- Born: 10 May 1905 Dinod, Bhiwani, Punjab Province (British India)
- Died: 20 April 1943 (aged 37) Djebel Garci, French Tunisia
- Buried: Sfax War Cemetery, Tunisia
- Allegiance: British India
- Branch: British Indian Army
- Rank: Company Havildar-Major
- Unit: 4th Battalion, 6th Rajputana Rifles
- Conflicts: World War II North African campaign Tunisian campaign (DOW); ; ;
- Awards: Victoria Cross

= Chhelu Ram =

Recipient of the Victoria Cross

Chhelu Ram VC (10 May 1905 – 20 April 1943) was an Indian recipient of the Victoria Cross, the highest and most prestigious award for gallantry in the face of the enemy that can be awarded to British and Commonwealth forces. He was born to Ch Jiram Garhwal in a Jat family in Dinod village near Bhiwani then part of Hisar district of Punjab Province of British India.

==Death==
On the night of 19–20 April 1943 at Djebel Garci, Tunisia, the advance of a battalion of the 5th Indian Infantry Brigade was held up by machine-gun and mortar fire.

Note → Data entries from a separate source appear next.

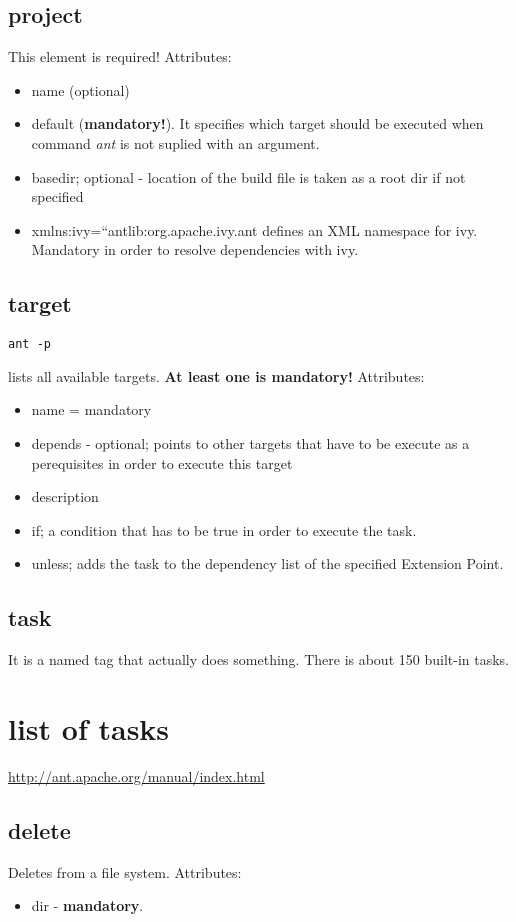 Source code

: \documentclass{report}
\begin{document}
\subsection{project}
This element is required! Attributes:
\begin{itemize}
  \item name (optional)
  \item default (\textbf{mandatory!}). It specifies which target should be executed when command \textit{ant} is not suplied
  with an argument. 
  \item basedir; optional - location of the build file is taken as a root dir
  if not specified
  \item xmlns:ivy=``antlib:org.apache.ivy.ant defines an XML namespace for ivy. Mandatory in order to resolve dependencies with ivy.
\end{itemize}

\subsection{target}
\begin{verbatim}
ant -p
\end{verbatim}
lists all available targets.
\textbf{At least one is mandatory!} Attributes:
\begin{itemize}
  \item name = mandatory
  \item depends - optional; points to other targets that have to be execute as a perequisites in order to 
  execute this target
  \item description
  \item if; a condition that has to be true in order to execute the task.
  \item unless; adds the task to the dependency list of the specified Extension Point.
\end{itemize}

\subsection{task}
It is a named tag that actually does something. There is about
150 built-in tasks.


\section{list of tasks}
\url{http://ant.apache.org/manual/index.html}

\subsection{delete}
Deletes from a file system. Attributes:
\begin{itemize}
  \item dir - \textbf{mandatory}.
\end{itemize}
\end{document}
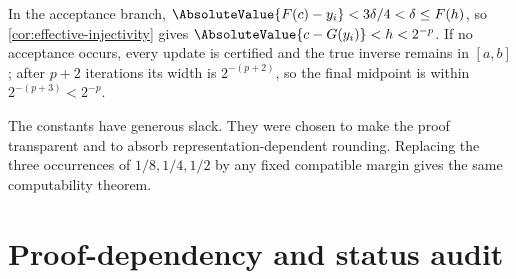 \documentclass[11pt,oneside]{article}
\theoremstyle{definition}
\theoremstyle{remark}
\numberwithin{equation}{section}
\begin{document}
In the acceptance branch,
$\AbsoluteValue{F(c)-y_i}<3\delta/4<\delta\le F(h)$, so
\cref{cor:effective-injectivity} gives
$\AbsoluteValue{c-G(y_i)}<h<2^{-p}$.  If no acceptance occurs, every update is
certified and the true inverse remains in $[a,b]$; after $p+2$ iterations its
width is $2^{-(p+2)}$, so the final midpoint is within
$2^{-(p+3)}<2^{-p}$.

The constants have generous slack.  They were chosen to make the proof
transparent and to absorb representation-dependent rounding.  Replacing the
three occurrences of $1/8,1/4,1/2$ by any fixed compatible margin gives the
same computability theorem.

\section{Proof-dependency and status audit}
\label{app:dependency-audit}
\end{document}
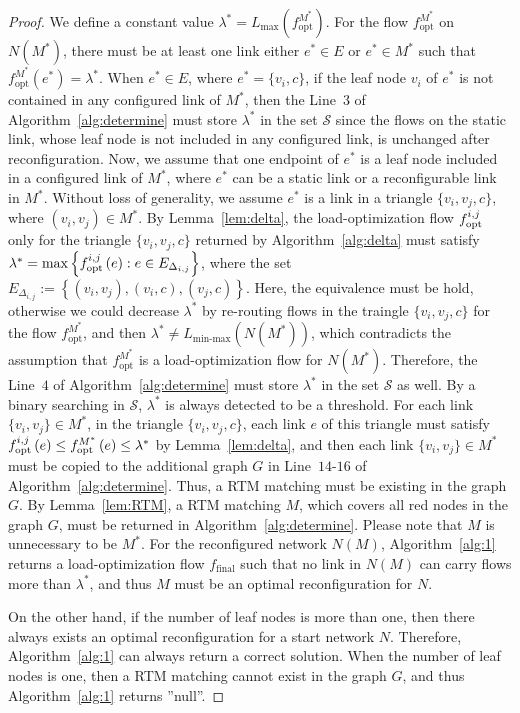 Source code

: \documentclass[sigconf]{acmart}
\begin{document}
\begin{proof}
We define a constant value  $\lambda^*=L_{\text{max}}\left( f^{M^*}_{\text{opt}}\right)$. For the flow $f^{M^*}_{\text{opt}}$ on $N\left( M^* \right) $, there must be at least one link either $e^*\in E$ or $e^*\in M^{*}$ such that $f^{M^*}_{\text{opt}}\left( e^*\right)=\lambda^*$. When $e^*\in E$, where $e^*=\{v_i,c\}$,  if the leaf node $v_i$ of $e^*$ is not contained in any configured link of $M^*$, then the Line~$3$ of Algorithm~\ref{alg:determine} must store $\lambda^*$ in the set $\mathcal{S}$ since the flows on the static link, whose leaf node is not included in any configured link, is unchanged after reconfiguration. Now, we assume that one endpoint of $e^*$ is a leaf node included in a configured link of $M^*$, where $e^*$ can be a static link or a reconfigurable link in $M^*$. Without loss of generality, we assume $e^*$ is a link in a triangle $\{v_i,v_j,c\}$, where $(v_i,v_j)\in M^*$. By Lemma~\ref{lem:delta}, the load-optimization flow $f_{\textnormal{opt}}^{i,j}$ only for the triangle $\{v_i,v_j,c\}$ returned by Algorithm~\ref{alg:delta}  must satisfy $\lambda^*=\max\left\{f_{\textnormal{opt}}^{i,j}\left(e\right): e\in E_{\Delta_{i,j}}\right\}$, where the set $E_{\Delta_{i,j}}:=\left\{(v_i,v_j), (v_i,c), (v_j,c)\right\}$. Here, the equivalence must be hold, otherwise we could decrease $\lambda^*$ by re-routing flows in the traingle $\{v_i,v_j,c\}$ for the flow $f^{M^*}_{\text{opt}}$, and then $\lambda^* \neq L_{\text{min-max}}\left( N\left( M^*\right) \right) $, which contradicts the assumption that $f^{M^*}_{\text{opt}}$ is a load-optimization flow for $N(M^*)$. Therefore, the Line~$4$ of Algorithm~\ref{alg:determine} must store $\lambda^*$ in the set $\mathcal{S}$ as well. By a binary searching in $\mathcal{S}$, $\lambda^*$ is always detected to be a threshold. For each link $\{v_i,v_j\}\in M^*$, in the triangle $\{v_i,v_j,c\}$, each link $e$ of this triangle must satisfy $f_{\textnormal{opt}}^{i,j}\left(e\right)\leq f^{M^*}_{\text{opt}}\left( e\right)\leq \lambda^*$ by Lemma~\ref{lem:delta}, and then each link  $\{v_i,v_j\}\in M^*$ must be copied to the additional graph $G$ in Line~$14$-$16$ of Algorithm~\ref{alg:determine}. Thus, a RTM matching must be existing in the graph $G$. By Lemma~\ref{lem:RTM}, a RTM matching $M$, which covers all red nodes in the graph $G$, must be returned in Algorithm~\ref{alg:determine}. Please note that $M$ is unnecessary to be $M^*$. For the reconfigured network $N(M)$, Algorithm~\ref{alg:1} returns a load-optimization flow $f_{\text{final}}$ such that no link in $N(M)$ can carry flows more than $\lambda^*$, and thus $M$ must be an optimal reconfiguration for $N$.

On the other hand, if the number of leaf nodes is more than one, then there always exists an optimal reconfiguration for a start network $N$. Therefore, Algorithm~\ref{alg:1} can always return a correct solution. When the number of leaf nodes is one, then a RTM matching cannot exist in the graph $G$, and thus Algorithm~\ref{alg:1} returns ''null''.
\end{proof}
\end{document}
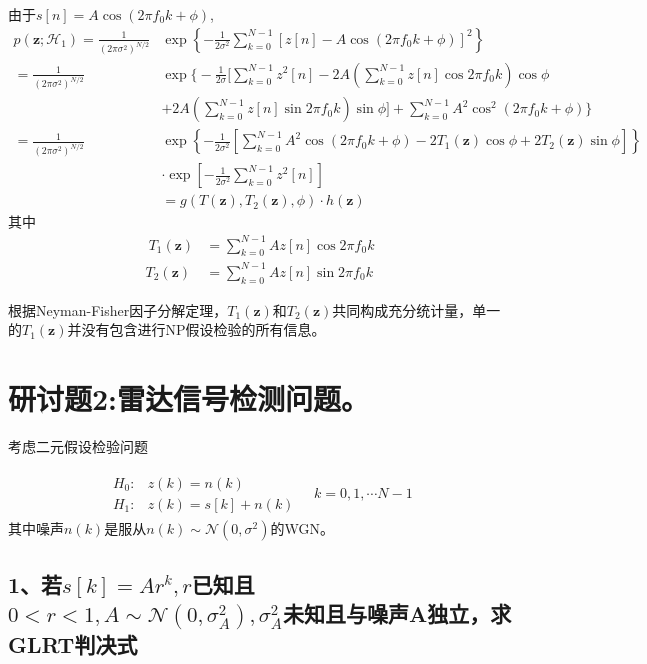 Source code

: \documentclass[fontset=windows]{article}
\numberwithin{figure}{section}
\begin{document}
由于\(s[n]=A\cos (2\pi f_0 k+\phi)\),
\begin{align*}
    p(\mathbf{z};\mathcal{H}_1)
    =  \frac{1}{(2\pi \sigma^2)^{N/2}}
     & \exp\left\{-\frac{1}{2\sigma^2}\sum_{k=0}^{N-1}[z[n]-A\cos (2\pi f_0 k+\phi)]^2 \right\}                                                        \\
    =  \frac{1}{(2\pi \sigma^2)^{N/2}}
     & \exp\bigg\{-\frac{1}{2\sigma}\bigg[\sum_{k=0}^{N-1}z^2[n]-2A\left(\sum_{k=0}^{N-1}z[n]\cos2\pi f_0 k\right)\cos \phi                            \\
     & +2A\left(\sum_{k=0}^{N-1}z[n]\sin 2\pi f_0 k\right)\sin \phi\bigg] +\sum_{k=0}^{N-1}A^2\cos^2 (2\pi f_0 k +\phi)\bigg\}                         \\
    = \frac{1}{(2\pi \sigma^2)^{N/2}}
     & \exp\left\{-\frac{1}{2\sigma^2}\left[\sum_{k=0}^{N-1}A^2\cos(2\pi f_0 k+\phi)-2T_1(\mathbf{z})\cos\phi+2T_2(\mathbf{z})\sin \phi\right]\right\} \\
     & \cdot \exp\left[-\frac{1}{2\sigma^2}\sum_{k=0}^{N-1}z^2[n]\right]                                                                               \\
     & =g(T(\mathbf{z}),T_2(\mathbf{z}),\phi)\cdot h(\mathbf{z})
\end{align*}
其中
\begin{align*}\
    T_1(\mathbf{z}) & =\sum_{k=0}^{N-1}Az[n]\cos2\pi f_0 k \\
    T_2(\mathbf{z}) & =\sum_{k=0}^{N-1}Az[n]\sin2\pi f_0 k
\end{align*}

根据Neyman-Fisher因子分解定理，\(T_1(\mathbf{z})\)和\(T_2(\mathbf{z})\)共同构成充分统计量，单一的\(T_1(\mathbf{z})\)并没有包含进行NP假设检验的所有信息。

\section{研讨题2:雷达信号检测问题。}
考虑二元假设检验问题

\begin{align*}
    \begin{matrix}
        H_0: & z(k)=n(k)      \\
        H_1: & z(k)=s[k]+n(k)
    \end{matrix}\quad k=0,1,\cdots N-1
\end{align*}
其中噪声\(n(k)\)是服从\(n(k)\sim \mathcal{N}(0,\sigma^2)\)的WGN。

\subsection*{1、若\(s[k]=Ar^k,r\)已知且\(0<r<1,A\sim \mathcal{N}(0,\sigma^2_A),\sigma^2_A\)未知且与噪声A独立，求GLRT判决式}
\end{document}
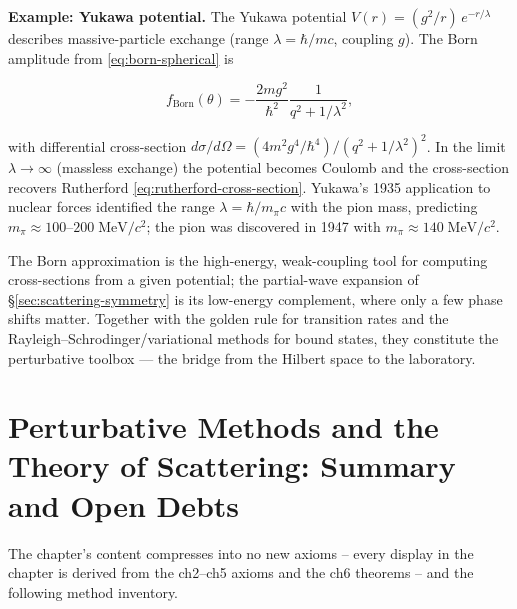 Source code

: \medskip\noindent\textbf{Example: Yukawa potential.}
The Yukawa potential $V(r)=(g^{2}/r)\,e^{-r/\lambda}$ describes massive-particle exchange (range $\lambda=\hbar/mc$, coupling $g$). The Born amplitude from \eqref{eq:born-spherical} is
\begin{linenomath}
\begin{equation}
f_{\text{Born}}(\theta)=-\frac{2mg^{2}}{\hbar^{2}}\frac{1}{q^{2}+1/\lambda^{2}},
\label{eq:born-yukawa}
\end{equation}
\end{linenomath}
with differential cross-section $d\sigma/d\Omega=(4m^{2}g^{4}/\hbar^{4})/(q^{2}+1/\lambda^{2})^{2}$. In the limit $\lambda\to\infty$ (massless exchange) the potential becomes Coulomb and the cross-section recovers Rutherford \eqref{eq:rutherford-cross-section}. Yukawa's 1935 application to nuclear forces identified the range $\lambda=\hbar/m_{\pi}c$ with the pion mass, predicting $m_{\pi}\approx100$--$200\;\mathrm{MeV}/c^{2}$; the pion was discovered in 1947 with $m_{\pi}\approx140\;\mathrm{MeV}/c^{2}$.

The Born approximation is the high-energy, weak-coupling tool for computing cross-sections from a given potential; the partial-wave expansion of \S\ref{sec:scattering-symmetry} is its low-energy complement, where only a few phase shifts matter. Together with the golden rule for transition rates and the Rayleigh--Schrodinger/variational methods for bound states, they constitute the perturbative toolbox --- the bridge from the Hilbert space to the laboratory.

\section{Perturbative Methods and the Theory of Scattering: Summary and Open Debts}
\label{sec:ch8summary}

The chapter's content compresses into no new axioms -- every display in the chapter is derived from the ch2--ch5 axioms and the ch6 theorems -- and the following method inventory.

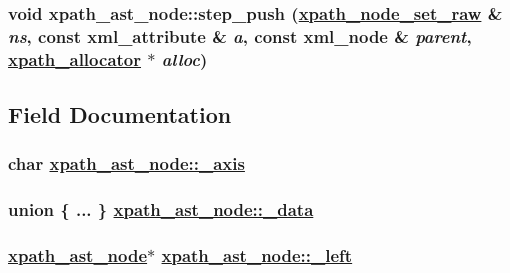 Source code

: \hypertarget{classxpath__ast__node_a141bfbd4d5e42da83f0de8f729eb849}{
\subsubsection[step\_\-push]{\setlength{\rightskip}{0pt plus 5cm}void xpath\_\-ast\_\-node::step\_\-push (\hyperlink{classxpath__node__set__raw}{xpath\_\-node\_\-set\_\-raw} \& {\em ns}, const xml\_\-attribute \& {\em a}, const xml\_\-node \& {\em parent}, \hyperlink{classxpath__allocator}{xpath\_\-allocator} $\ast$ {\em alloc})}}
\label{classxpath__ast__node_a141bfbd4d5e42da83f0de8f729eb849}




\subsection{Field Documentation}
\hypertarget{classxpath__ast__node_97b21db6df156c37ef7f2e6f69478b77}{
\subsubsection[\_\-axis]{\setlength{\rightskip}{0pt plus 5cm}char \hyperlink{classxpath__ast__node_97b21db6df156c37ef7f2e6f69478b77}{xpath\_\-ast\_\-node::\_\-axis}}}
\label{classxpath__ast__node_97b21db6df156c37ef7f2e6f69478b77}


\hypertarget{classxpath__ast__node_4a44839b652d66262d384347c529c7c0}{
\subsubsection[\_\-data]{\setlength{\rightskip}{0pt plus 5cm}union \{ ... \}   \hyperlink{classxpath__ast__node_4a44839b652d66262d384347c529c7c0}{xpath\_\-ast\_\-node::\_\-data}}}
\label{classxpath__ast__node_4a44839b652d66262d384347c529c7c0}


\hypertarget{classxpath__ast__node_d229146ced94be21eb5e4921b43a7ebb}{
\subsubsection[\_\-left]{\setlength{\rightskip}{0pt plus 5cm}\hyperlink{classxpath__ast__node}{xpath\_\-ast\_\-node}$\ast$ \hyperlink{classxpath__ast__node_d229146ced94be21eb5e4921b43a7ebb}{xpath\_\-ast\_\-node::\_\-left}}}
\label{classxpath__ast__node_d229146ced94be21eb5e4921b43a7ebb}



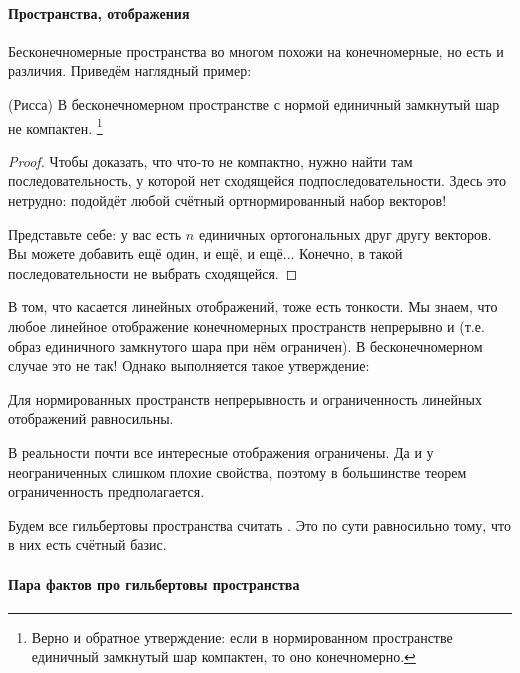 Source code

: \documentclass{trlnotes}
\begin{document}
    \paragraph{Пространства, отображения}
    Бесконечномерные пространства во многом похожи на конечномерные, но есть и различия. Приведём наглядный пример:

    \begin{thm}(Рисса)
        В бесконечномерном пространстве с нормой единичный замкнутый шар не компактен. \footnote{Верно и обратное утверждение: если в нормированном пространстве единичный замкнутый шар компактен, то оно конечномерно.}
        \begin{proof}
            Чтобы доказать, что что-то не компактно, нужно найти там последовательность, у которой нет сходящейся подпоследовательности. Здесь это нетрудно: подойдёт любой счётный ортнормированный набор векторов!

            Представьте себе: у вас есть $n$ единичных ортогональных друг другу векторов. Вы можете добавить ещё один, и ещё, и ещё... Конечно, в такой последовательности не выбрать сходящейся.
        \end{proof}
    \end{thm}

    В том, что касается линейных отображений, тоже есть тонкости. Мы знаем, что любое линейное отображение конечномерных пространств непрерывно и  (т.е. образ единичного замкнутого шара при нём ограничен). В бесконечномерном случае это не так! Однако выполняется такое утверждение:

    \begin{st}
        Для нормированных пространств непрерывность и ограниченность линейных отображений равносильны.
    \end{st}

    В реальности почти все интересные отображения ограничены. Да и у неограниченных слишком плохие свойства, поэтому в большинстве теорем ограниченность предполагается.

    \begin{rem}
        Будем все гильбертовы пространства считать . Это по сути равносильно тому, что в них есть счётный базис.
    \end{rem}


    \paragraph{Пара фактов про гильбертовы пространства}
\end{document}
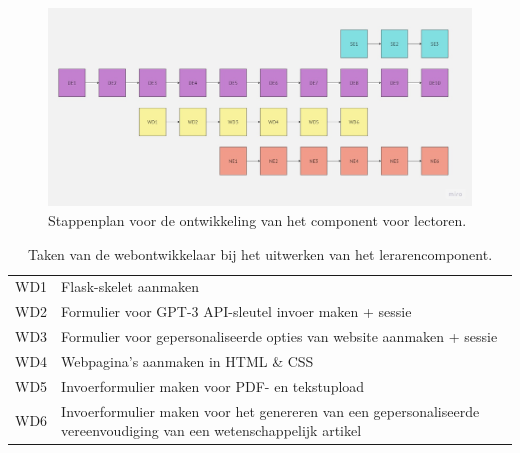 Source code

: \begin{figure}[H]
	\includegraphics[width=\linewidth]{img/flowchart-development.jpg}
	\caption{Stappenplan voor de ontwikkeling van het component voor lectoren.}
	\label{img:stappenplan-leerkrachten}
\end{figure}

\begin{center}
	\begin{table}
		\begin{tabular}{ | m{2cm} | m{12cm} | } 
			\hline
			WD1 & Flask-skelet aanmaken \\
			WD2 & Formulier voor GPT-3 API-sleutel invoer maken + sessie \\
			WD3 & Formulier voor gepersonaliseerde opties van website aanmaken + sessie \\
			WD4 & Webpagina's aanmaken in HTML \& CSS \\
			WD5 & Invoerformulier maken voor PDF- en tekstupload \\
			WD6 & Invoerformulier maken voor het genereren van een gepersonaliseerde vereenvoudiging van een wetenschappelijk artikel \\
			\hline
		\end{tabular}
		\label{table:tasks-web-engineer}
		\caption{Taken van de webontwikkelaar bij het uitwerken van het lerarencomponent.}
	\end{table}
\end{center}

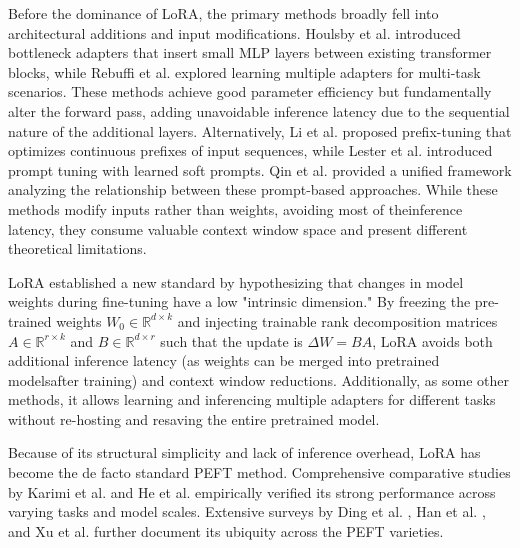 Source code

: \documentclass[a4paper,14pt]{extarticle}
\begin{document}
    Before the dominance of LoRA, the primary methods broadly fell into architectural additions and input modifications. 
    Houlsby et al. \cite{houlsby2019parameter} introduced bottleneck adapters that insert small MLP layers between existing transformer blocks, while Rebuffi et al. \cite{rebuffi2017learning} explored learning multiple adapters for multi-task scenarios. 
    These methods achieve good parameter efficiency but fundamentally alter the forward pass, adding unavoidable inference latency due to the sequential nature of the additional layers. 
    Alternatively, Li et al. \cite{li2021prefix} proposed prefix-tuning that optimizes continuous prefixes of input sequences, while Lester et al. \cite{lester2021power} introduced prompt tuning with learned soft prompts. Qin et al. \cite{qin2022towards} provided a unified framework analyzing the relationship between these prompt-based approaches. 
    While these methods modify inputs rather than weights, avoiding most of theinference latency, they consume valuable context window space and present different theoretical limitations.

    LoRA \cite{hu2021loralowrankadaptationlarge} established a new standard by hypothesizing that changes in model weights during fine-tuning have a low "intrinsic dimension." 
    By freezing the pre-trained weights $W_0 \in \mathbb{R}^{d \times k}$ and injecting trainable rank decomposition matrices $A \in \mathbb{R}^{r \times k}$ and $B \in \mathbb{R}^{d \times r}$ such that the update is $\Delta W = BA$, LoRA avoids both additional inference latency (as weights can be merged into pretrained modelsafter training) and context window reductions. Additionally, as some other methods, it allows learning and inferencing multiple adapters for different tasks without re-hosting and resaving the entire pretrained model.

    Because of its structural simplicity and lack of inference overhead, LoRA has become the de facto standard PEFT method. Comprehensive comparative studies by Karimi et al. \cite{karimi2021compelling} and He et al. \cite{he2021effectiveness} empirically verified its strong performance across varying tasks and model scales. Extensive surveys by Ding et al. \cite{ding2023parameter}, Han et al. \cite{han2024survey}, and Xu et al. \cite{xu2023parameter} further document its ubiquity across the PEFT varieties. 
    
\end{document}
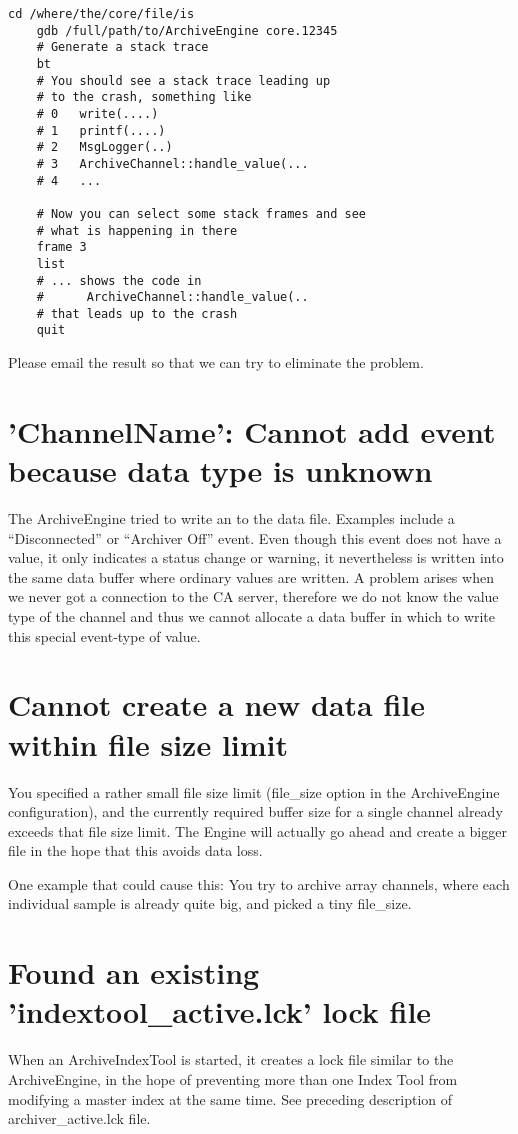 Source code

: \begin{lstlisting}[keywordstyle=\sffamily]
    cd /where/the/core/file/is
    gdb /full/path/to/ArchiveEngine core.12345
    # Generate a stack trace
    bt
    # You should see a stack trace leading up
    # to the crash, something like
    # 0   write(....)
    # 1   printf(....)
    # 2   MsgLogger(..)
    # 3   ArchiveChannel::handle_value(...
    # 4   ...

    # Now you can select some stack frames and see
    # what is happening in there
    frame 3
    list
    # ... shows the code in
    #      ArchiveChannel::handle_value(..
    # that leads up to the crash
    quit
\end{lstlisting}

\noindent Please email the result so that we can try to eliminate the
problem.

\section{'ChannelName': Cannot add event because data type is unknown}
The ArchiveEngine tried to write an  to the data
file. Examples include a ``Disconnected'' or ``Archiver Off''
event. Even though this event does not have a value, it only
indicates a status change or warning, it nevertheless is written
into the same data buffer where ordinary values are written.
A problem arises when we never got a connection to the CA
server, therefore we do not know the value type of the channel
and thus we cannot allocate a data buffer in which to write this
special event-type of value.

\section{Cannot create a new data file within file size limit}
You specified a rather small file size limit (file\_size option in the
ArchiveEngine configuration), and the currently required buffer size
for a single channel already exceeds that file size limit.
The Engine will actually go ahead and create a bigger file in the hope
that this avoids data loss.

One example that could cause this: You try to archive array channels,
where each individual sample is already quite big, and picked a tiny
file\_size. 

\section{Found an existing 'indextool\_active.lck' lock file}
When an ArchiveIndexTool is started, it creates a lock file
similar to the ArchiveEngine, in the hope of preventing more than
one Index Tool from modifying a master index at the same time.
See preceding description of archiver\_active.lck file.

He gave the rallying cry "Jat aur Musalmano aage badho dhava bolo" [Jats and Muslims, there must be no withdrawal! We will advance! Advance!] while attacking. Company Havildar-Major Chhelu Ram dashed forward with a Tommy-gun, killed the occupants of a machine-gun post, and then went to the aid of his company commander who had become a casualty. While doing so he was himself wounded, but taking command of the company, he led them in hand-to-hand fighting. He was again wounded, but continued rallying his men until he died.